### INPUT RECORDS

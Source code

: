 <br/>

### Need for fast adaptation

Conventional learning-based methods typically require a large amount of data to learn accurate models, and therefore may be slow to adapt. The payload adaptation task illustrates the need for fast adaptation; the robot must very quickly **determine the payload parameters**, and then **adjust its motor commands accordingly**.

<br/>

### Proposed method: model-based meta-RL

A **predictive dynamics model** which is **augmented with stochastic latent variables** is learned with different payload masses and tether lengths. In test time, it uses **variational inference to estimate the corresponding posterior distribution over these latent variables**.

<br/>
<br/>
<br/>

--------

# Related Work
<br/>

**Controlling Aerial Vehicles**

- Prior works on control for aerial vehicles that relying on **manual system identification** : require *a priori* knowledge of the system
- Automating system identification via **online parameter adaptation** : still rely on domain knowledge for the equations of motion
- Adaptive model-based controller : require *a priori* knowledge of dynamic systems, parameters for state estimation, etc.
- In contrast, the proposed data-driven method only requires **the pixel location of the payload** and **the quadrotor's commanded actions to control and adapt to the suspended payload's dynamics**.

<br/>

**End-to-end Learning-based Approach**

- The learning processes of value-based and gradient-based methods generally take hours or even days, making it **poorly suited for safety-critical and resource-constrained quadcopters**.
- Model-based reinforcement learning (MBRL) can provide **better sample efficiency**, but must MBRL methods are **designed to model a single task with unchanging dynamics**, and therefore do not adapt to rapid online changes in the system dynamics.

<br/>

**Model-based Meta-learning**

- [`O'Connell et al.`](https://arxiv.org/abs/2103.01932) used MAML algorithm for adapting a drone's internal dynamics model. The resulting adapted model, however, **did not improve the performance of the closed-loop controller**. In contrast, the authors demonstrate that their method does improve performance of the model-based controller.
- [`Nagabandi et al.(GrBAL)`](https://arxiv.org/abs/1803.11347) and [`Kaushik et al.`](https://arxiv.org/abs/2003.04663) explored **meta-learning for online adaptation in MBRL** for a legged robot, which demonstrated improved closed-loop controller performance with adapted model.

######

### TASK GOAL
What you return should be the lines from the beginning of the records through the one that contains "### Proposed method: model-based meta-RL", repeated exactly and with no additions.

### RESPONSE TO THE TASK
Source code

: <br/>

### Need for fast adaptation

Conventional learning-based methods typically require a large amount of data to learn accurate models, and therefore may be slow to adapt. The payload adaptation task illustrates the need for fast adaptation; the robot must very quickly **determine the payload parameters**, and then **adjust its motor commands accordingly**.

<br/>

### Proposed method: model-based meta-RL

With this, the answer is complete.